If I am understanding correctly, you are also over interpreting the content that these sections apply to; as far as I can tell, it applies to content that the browser submits to Google services (many of Google's services contain similar terminology; presumably, the browser makes use of those services in ways that may not be obvious to the average user, so the EULA for the browser contains ass-covery).
Nerd rage is the funniest rage.
This is all a side issue. Google has promised to back FireFox until 2011. Google Chrome isn't a browser, but a template on how FireFox, Safari, and other browsers should behave. What Google wants:
* More multi-threading in the browser. Browsers shouldn't freeze up.

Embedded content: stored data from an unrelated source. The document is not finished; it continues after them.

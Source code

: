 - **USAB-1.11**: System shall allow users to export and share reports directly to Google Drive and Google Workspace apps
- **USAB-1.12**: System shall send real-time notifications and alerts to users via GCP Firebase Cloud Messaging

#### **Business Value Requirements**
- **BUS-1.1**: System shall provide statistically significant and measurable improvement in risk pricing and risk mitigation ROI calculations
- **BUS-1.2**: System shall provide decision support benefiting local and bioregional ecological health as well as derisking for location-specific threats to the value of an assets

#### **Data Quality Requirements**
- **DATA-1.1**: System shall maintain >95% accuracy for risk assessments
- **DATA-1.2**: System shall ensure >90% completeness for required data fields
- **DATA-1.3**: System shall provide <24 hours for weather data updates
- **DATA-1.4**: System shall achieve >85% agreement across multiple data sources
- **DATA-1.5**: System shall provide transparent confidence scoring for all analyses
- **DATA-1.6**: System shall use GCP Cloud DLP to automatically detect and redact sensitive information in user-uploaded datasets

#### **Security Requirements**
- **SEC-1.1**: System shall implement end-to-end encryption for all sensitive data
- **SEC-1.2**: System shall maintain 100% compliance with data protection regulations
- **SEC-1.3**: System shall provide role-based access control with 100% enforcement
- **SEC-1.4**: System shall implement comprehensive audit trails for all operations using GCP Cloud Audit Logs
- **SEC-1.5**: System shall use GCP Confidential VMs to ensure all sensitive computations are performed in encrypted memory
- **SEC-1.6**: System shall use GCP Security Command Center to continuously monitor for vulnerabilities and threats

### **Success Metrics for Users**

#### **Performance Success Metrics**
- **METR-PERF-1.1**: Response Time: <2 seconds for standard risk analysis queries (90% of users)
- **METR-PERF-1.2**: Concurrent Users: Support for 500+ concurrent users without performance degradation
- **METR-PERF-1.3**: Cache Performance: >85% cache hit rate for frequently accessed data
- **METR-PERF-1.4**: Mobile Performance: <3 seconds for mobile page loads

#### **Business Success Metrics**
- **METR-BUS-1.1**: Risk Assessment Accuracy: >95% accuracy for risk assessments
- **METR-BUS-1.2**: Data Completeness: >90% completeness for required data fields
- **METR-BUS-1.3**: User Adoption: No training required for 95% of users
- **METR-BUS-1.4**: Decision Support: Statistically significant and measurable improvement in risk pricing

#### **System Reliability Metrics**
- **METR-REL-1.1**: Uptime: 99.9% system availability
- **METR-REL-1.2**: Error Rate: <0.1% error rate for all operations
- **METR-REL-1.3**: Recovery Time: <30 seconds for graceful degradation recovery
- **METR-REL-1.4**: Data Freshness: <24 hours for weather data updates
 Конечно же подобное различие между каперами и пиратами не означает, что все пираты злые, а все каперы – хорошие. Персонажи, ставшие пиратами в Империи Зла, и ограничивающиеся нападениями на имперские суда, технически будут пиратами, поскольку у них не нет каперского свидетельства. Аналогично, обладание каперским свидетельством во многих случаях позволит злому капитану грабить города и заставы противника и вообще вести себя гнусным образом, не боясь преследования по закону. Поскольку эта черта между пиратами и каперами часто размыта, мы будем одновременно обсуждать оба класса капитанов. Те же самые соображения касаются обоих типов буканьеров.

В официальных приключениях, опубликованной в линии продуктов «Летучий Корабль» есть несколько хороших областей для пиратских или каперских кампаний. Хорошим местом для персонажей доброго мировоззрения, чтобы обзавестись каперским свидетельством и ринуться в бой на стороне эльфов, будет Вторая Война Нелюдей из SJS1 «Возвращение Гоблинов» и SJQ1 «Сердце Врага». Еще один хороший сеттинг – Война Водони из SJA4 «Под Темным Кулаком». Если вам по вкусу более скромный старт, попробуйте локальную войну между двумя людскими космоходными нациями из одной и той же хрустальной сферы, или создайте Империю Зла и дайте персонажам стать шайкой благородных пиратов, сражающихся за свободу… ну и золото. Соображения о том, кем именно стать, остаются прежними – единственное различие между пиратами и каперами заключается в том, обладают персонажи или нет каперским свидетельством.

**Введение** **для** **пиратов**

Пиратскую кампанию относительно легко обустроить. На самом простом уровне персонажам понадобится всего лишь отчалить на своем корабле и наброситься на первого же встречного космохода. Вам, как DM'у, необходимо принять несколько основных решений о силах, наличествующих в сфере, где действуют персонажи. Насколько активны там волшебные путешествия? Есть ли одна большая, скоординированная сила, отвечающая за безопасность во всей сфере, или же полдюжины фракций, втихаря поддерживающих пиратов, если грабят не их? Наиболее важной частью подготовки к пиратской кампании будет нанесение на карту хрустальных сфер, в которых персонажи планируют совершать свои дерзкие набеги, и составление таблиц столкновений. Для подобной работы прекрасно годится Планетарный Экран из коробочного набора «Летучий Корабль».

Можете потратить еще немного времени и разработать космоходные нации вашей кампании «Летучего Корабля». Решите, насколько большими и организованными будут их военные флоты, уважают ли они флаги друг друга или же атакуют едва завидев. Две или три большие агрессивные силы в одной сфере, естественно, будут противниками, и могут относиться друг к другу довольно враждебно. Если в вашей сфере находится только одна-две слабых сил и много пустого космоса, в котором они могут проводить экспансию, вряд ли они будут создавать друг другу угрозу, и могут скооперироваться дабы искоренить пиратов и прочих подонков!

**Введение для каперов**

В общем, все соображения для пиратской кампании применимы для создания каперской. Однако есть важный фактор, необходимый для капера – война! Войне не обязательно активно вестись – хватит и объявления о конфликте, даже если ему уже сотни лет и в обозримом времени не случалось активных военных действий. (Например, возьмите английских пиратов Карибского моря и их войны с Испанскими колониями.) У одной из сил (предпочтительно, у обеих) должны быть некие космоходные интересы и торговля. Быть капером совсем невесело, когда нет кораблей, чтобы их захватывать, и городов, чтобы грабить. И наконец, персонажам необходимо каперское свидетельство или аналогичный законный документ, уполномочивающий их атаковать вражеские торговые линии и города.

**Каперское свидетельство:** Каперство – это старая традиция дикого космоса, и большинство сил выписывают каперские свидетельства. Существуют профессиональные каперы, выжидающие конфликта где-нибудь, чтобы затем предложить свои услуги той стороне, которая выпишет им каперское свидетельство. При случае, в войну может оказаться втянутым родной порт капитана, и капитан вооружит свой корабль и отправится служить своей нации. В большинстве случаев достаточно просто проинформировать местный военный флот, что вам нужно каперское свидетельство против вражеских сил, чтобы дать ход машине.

* More multi-process tasking. Browsers shouldn't crash because of a bad webpage
* Faster JavaScript: How much do you want to bet that V8 will quickly become part of WebKit.
* Standardized Rendering Engine: This will put pressure on FireFox and Opera to switch to the WebKit engine, or at least make sure their browsers are 100% compatible. Thus, standardizing desktop and mobile device browsers on WebKit.
It's not so much that Chrome is Google's candidate in the browser wars as much as a template other browsers should strive for. I love the fast JavaScript engine and the multi-processing approach to webpage rendering. You'll start seeing that adapted by the other browsers in the next year. I also like some of the security features like the complete sandbox approach. Google's idea is that your browser will become infected, and the browser should prevent the infection from spreading.
FUD FUD FUD. please show the line of code that calls home when you browse a page that isnt Google (or has Google analytics)
IranAir Flight 655 never forget!
Uninstall from the Start Menu
Click the Start menu on your computer taskbar.
Select Programs
Select Google Updater.
Select Uninstall Google Updater.
Restart your computer after you uninstall.
Uninstall from the Control Panel
Click the Start menu on your computer taskbar.
Select Control Panel.
Double-click Add or Remove Programs (on XP) or Programs and Features (on Vista).
Select Google Updater in the list of programs.
Click Remove.
Restart your computer after you uninstall.
Uninstall from the command line
Click the Start menu on your computer taskbar.
Select Run.
Enter cmd to open a command prompt.
Type cd C:\Program Files\Google\Google Updater to change directories.
Type GoogleUpdater.exe -uninstall to uninstall.
Restart your computer after you uninstall.
Note: I haven't tried this as I haven't installed anything from Google.
Even Microsoft gave up on the "familiar metaphors and mechanisms" when they introduced the ribbon in Office 2007, so I wouldn't fault Google for tossing it.
In fact, maybe it's really on purpose. With Google's vision of internet applications, there's no need to match other windows apps, as the browser would be the only application running. Inside that browser, there will be tabs with internet applications, few of which would mimic windows conventions.
Because web developers are often complete idiots who believe that people using non-IE browsers are edge cases who need to upgrade to 'modern standards' like IE 7, rather than broken, 'non-standards-compliant' browsers like Safari or Firefox.
If there were a way to punch web developers in the face through some kind of browser extension, I think these people would learn a lot faster.
Those people are not web developers, they are IE-developers.
Oh, and I forgot to ask - why has Taco linked to a "review" by someone who openly admits to not having even downloaded the product!?
What's wrong with that?
Nothing's more intellectually consistent on Slashdot than an editor posting a link to an article they didn't read for viewers of the site who have no intention of reading it about a product that the reviewer didn't even look at.
The fact that 2 of 3 links are dead and the other hangs up my browswer only puts the cherry on top!
If it's for-profit but free, you're not the customer -- you're the product (e.g., the Slashdot Beta's "audience").